[Stored data]
_ _ _ _ _
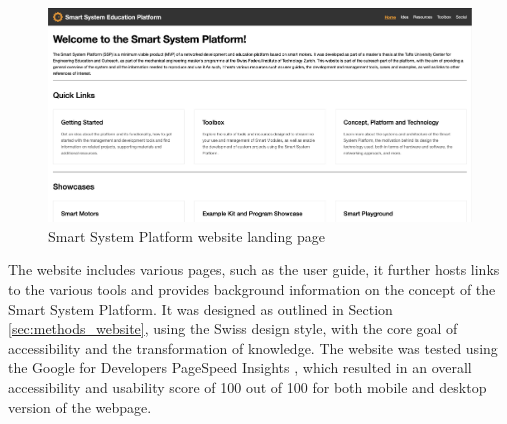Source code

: \begin{figure}[H]
    \centering
    \includegraphics[width=\linewidth]{overleaf/images/website_landing_page.png}
    \vspace{\ftspace}
    \caption{Smart System Platform website landing page}
    \vspace{\ftspace}
    \label{fig:website_landing}
\end{figure}

The website includes various pages, such as the user guide, it further hosts links to the various tools and provides background information on the concept of the Smart System Platform. It was designed as outlined in Section \ref{sec:methods_website}, using the Swiss design style, with the core goal of accessibility and the transformation of knowledge. The website was tested using the Google for Developers PageSpeed Insights \citep{noauthor_about_nodate}, which resulted in an overall accessibility and usability score of 100 out of 100 for both mobile and desktop version of the webpage.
_ _ _ _ _
What is required | Copy every line from the records above that contains the string "Smart".

Result of the exercise |
    \caption{Smart System Platform website landing page}
The website includes various pages, such as the user guide, it further hosts links to the various tools and provides background information on the concept of the Smart System Platform. It was designed as outlined in Section \ref{sec:methods_website}, using the Swiss design style, with the core goal of accessibility and the transformation of knowledge. The website was tested using the Google for Developers PageSpeed Insights \citep{noauthor_about_nodate}, which resulted in an overall accessibility and usability score of 100 out of 100 for both mobile and desktop version of the webpage.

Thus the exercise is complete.